== Assignment ==
Within the material below, locate the line with "### [112. There" and the line with "So AWS gives", then return those two lines and all lines between them, exactly as written.

== Data ==
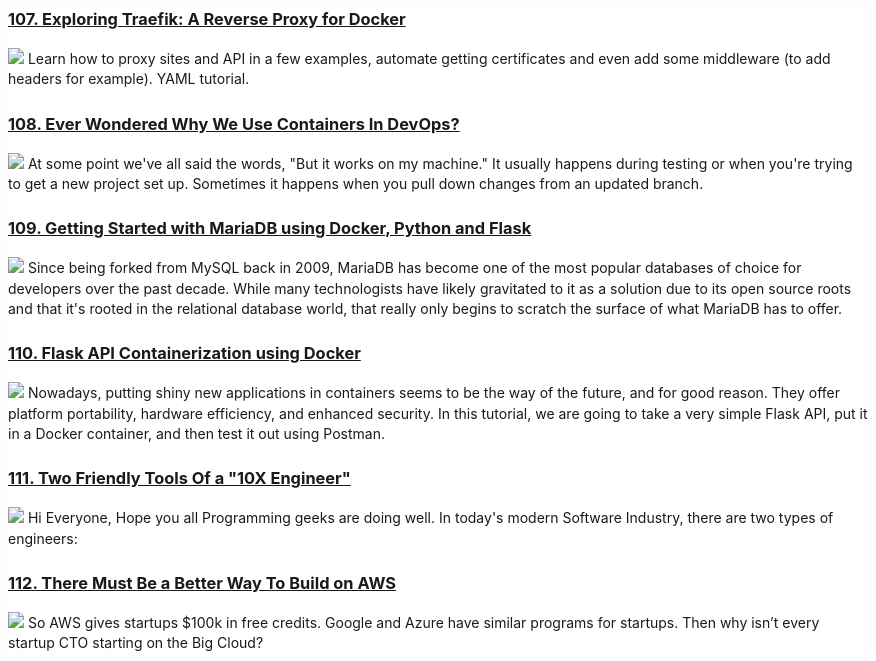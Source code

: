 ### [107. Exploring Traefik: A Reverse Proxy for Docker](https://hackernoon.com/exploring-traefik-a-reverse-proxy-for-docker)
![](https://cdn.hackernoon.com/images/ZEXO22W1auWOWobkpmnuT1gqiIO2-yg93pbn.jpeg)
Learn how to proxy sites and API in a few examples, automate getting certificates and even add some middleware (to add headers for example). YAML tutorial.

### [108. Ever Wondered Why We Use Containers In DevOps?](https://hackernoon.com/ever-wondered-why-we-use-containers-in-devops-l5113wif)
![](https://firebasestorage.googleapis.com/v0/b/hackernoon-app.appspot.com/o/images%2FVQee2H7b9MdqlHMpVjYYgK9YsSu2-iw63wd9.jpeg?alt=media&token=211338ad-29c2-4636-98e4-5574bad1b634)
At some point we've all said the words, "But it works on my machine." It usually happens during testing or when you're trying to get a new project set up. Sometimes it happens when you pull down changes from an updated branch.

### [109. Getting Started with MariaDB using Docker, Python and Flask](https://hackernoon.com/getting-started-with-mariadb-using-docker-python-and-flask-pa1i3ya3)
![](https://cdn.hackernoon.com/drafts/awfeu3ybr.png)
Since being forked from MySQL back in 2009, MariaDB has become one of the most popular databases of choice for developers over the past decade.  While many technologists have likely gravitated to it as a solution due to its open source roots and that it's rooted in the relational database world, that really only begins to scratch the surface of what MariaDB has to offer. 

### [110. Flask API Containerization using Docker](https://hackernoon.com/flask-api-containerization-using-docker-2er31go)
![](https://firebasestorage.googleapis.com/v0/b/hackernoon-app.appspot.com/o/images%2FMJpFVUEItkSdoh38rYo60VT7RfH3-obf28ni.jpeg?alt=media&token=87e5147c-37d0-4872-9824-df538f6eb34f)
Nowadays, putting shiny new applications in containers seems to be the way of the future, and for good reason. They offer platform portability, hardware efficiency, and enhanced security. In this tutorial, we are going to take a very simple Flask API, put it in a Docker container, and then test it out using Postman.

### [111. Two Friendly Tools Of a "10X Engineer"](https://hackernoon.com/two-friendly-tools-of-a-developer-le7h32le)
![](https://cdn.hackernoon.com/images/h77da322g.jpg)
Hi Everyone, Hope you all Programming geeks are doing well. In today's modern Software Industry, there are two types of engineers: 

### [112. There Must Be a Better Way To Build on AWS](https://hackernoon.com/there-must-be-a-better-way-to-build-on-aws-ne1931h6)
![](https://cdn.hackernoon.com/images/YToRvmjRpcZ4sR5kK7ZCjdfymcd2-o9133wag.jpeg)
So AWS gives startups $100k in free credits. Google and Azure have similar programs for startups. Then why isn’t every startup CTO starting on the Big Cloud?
...
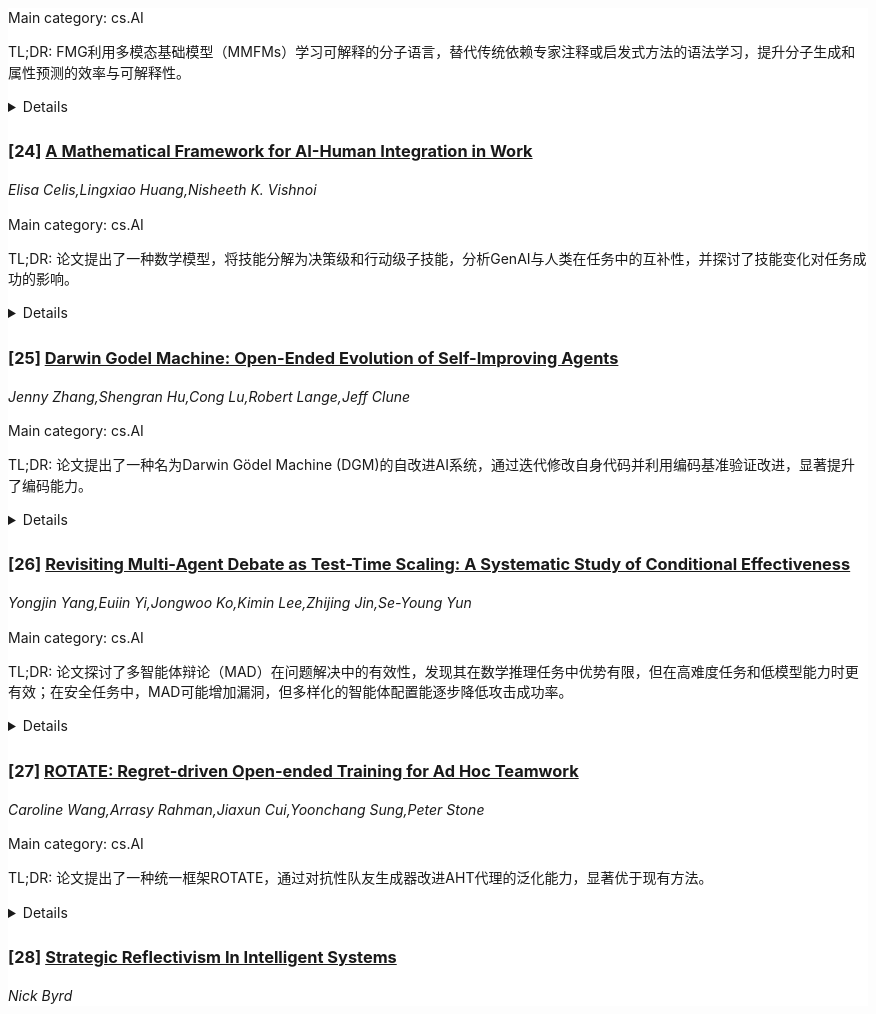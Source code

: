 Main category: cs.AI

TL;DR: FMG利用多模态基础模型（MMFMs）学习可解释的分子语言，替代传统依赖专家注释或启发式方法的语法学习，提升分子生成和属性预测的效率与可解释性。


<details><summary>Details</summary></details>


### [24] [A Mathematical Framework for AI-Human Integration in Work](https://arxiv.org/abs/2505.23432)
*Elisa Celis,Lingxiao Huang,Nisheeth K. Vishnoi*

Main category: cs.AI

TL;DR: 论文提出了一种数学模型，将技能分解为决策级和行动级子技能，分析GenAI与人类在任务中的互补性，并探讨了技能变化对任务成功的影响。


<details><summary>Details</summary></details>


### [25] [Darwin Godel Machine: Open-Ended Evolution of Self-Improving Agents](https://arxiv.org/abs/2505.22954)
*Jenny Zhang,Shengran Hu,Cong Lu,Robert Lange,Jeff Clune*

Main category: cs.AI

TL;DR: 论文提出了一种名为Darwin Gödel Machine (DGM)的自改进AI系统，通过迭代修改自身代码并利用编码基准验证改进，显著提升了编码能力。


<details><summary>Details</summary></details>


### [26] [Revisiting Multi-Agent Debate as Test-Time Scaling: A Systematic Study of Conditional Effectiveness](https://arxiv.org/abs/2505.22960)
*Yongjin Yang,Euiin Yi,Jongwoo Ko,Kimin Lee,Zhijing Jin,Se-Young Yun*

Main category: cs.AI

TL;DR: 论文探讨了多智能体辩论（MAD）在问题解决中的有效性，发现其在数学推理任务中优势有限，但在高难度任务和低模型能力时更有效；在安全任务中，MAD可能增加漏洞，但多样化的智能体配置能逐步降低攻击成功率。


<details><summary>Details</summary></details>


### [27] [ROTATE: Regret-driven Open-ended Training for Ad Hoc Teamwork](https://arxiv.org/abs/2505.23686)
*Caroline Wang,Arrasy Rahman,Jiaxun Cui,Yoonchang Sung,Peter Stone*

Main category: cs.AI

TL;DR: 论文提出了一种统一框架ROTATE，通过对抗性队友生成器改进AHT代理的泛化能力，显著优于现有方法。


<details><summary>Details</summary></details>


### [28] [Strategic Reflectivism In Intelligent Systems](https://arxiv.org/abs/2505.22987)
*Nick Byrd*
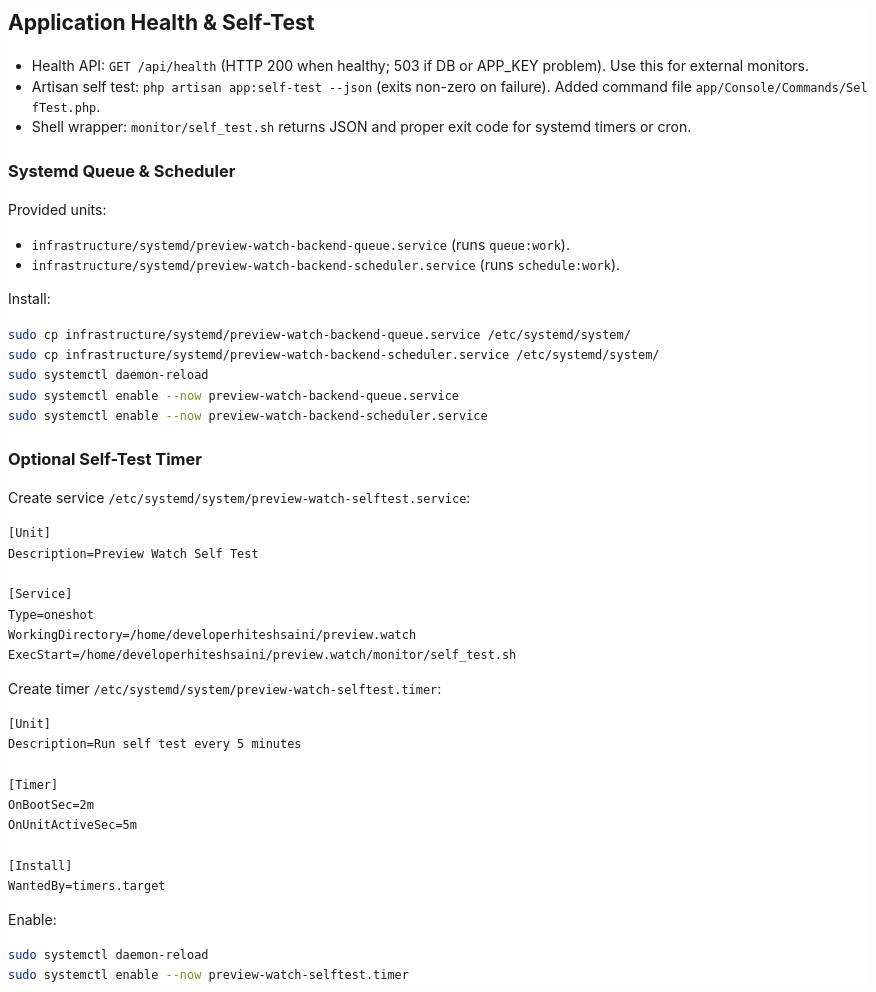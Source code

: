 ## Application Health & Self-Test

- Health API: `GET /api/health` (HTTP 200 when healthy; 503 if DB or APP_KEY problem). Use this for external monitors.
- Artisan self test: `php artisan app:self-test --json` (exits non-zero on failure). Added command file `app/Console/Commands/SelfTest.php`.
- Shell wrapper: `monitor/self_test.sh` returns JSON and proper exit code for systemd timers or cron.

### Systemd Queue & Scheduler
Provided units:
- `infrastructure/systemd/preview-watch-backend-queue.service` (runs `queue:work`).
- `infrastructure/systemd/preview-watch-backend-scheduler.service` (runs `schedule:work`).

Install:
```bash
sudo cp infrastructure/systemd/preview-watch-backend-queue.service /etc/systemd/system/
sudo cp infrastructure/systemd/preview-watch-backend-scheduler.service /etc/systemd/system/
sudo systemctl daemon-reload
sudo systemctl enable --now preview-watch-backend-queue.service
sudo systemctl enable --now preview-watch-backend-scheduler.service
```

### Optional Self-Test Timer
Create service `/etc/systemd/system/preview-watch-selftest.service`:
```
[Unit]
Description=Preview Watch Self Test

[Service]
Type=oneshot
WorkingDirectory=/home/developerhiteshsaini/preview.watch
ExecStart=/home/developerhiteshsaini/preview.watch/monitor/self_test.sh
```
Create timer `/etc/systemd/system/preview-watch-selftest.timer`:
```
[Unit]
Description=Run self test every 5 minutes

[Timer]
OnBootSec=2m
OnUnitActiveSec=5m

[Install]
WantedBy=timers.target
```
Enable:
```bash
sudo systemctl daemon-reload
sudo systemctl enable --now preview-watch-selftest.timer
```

== Output for this task ==
### [112. There Must Be a Better Way To Build on AWS](https://hackernoon.com/there-must-be-a-better-way-to-build-on-aws-ne1931h6)
![](https://cdn.hackernoon.com/images/YToRvmjRpcZ4sR5kK7ZCjdfymcd2-o9133wag.jpeg)
So AWS gives startups $100k in free credits. Google and Azure have similar programs for startups. Then why isn’t every startup CTO starting on the Big Cloud?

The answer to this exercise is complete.